Using the listing, work out the number of lines where "Informational" shows up, and answer with that number alone.
========================================================================
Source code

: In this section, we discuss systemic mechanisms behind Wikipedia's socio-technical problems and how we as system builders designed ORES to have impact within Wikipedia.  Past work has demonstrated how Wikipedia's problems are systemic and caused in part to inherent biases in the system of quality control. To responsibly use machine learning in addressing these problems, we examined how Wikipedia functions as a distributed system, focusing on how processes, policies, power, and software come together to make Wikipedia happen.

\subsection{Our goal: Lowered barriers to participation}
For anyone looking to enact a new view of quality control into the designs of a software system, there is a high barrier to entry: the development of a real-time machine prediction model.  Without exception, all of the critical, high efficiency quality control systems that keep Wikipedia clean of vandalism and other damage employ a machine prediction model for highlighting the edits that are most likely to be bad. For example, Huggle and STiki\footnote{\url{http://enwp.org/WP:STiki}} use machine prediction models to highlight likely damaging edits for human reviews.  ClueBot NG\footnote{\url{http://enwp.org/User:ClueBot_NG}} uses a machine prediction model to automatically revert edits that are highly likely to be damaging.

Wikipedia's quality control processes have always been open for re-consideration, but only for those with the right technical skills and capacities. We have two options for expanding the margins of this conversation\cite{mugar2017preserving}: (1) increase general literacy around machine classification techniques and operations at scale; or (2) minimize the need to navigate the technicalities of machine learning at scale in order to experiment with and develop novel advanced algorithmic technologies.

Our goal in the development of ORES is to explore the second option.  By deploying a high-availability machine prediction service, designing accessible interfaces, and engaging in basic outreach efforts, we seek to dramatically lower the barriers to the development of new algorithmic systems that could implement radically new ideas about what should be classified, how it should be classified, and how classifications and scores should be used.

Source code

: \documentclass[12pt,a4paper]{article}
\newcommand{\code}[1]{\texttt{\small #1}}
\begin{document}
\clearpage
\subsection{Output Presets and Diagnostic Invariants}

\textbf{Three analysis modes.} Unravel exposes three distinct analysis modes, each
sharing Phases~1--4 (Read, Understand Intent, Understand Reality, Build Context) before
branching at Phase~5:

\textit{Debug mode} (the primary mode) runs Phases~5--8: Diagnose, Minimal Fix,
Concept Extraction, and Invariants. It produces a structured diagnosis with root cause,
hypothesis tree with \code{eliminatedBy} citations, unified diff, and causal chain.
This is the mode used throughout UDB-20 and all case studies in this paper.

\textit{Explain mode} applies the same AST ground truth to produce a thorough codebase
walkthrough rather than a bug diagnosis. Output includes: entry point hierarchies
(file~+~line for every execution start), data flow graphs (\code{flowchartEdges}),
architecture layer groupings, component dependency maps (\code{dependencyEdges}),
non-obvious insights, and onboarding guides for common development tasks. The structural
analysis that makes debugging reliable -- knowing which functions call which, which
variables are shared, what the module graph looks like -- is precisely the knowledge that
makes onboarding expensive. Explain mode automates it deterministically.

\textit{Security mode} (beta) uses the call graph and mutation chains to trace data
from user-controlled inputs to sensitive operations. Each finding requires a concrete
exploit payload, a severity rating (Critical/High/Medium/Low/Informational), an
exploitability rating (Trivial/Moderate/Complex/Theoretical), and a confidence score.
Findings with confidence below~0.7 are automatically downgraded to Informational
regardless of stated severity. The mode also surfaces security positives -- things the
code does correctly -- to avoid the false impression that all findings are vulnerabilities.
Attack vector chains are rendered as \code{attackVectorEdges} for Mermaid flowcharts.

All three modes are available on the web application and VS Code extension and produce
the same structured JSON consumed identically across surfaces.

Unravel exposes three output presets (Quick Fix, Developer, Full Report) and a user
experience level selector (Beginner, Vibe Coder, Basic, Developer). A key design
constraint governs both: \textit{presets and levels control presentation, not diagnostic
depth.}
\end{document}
========================================================================
■ Answer below ■
2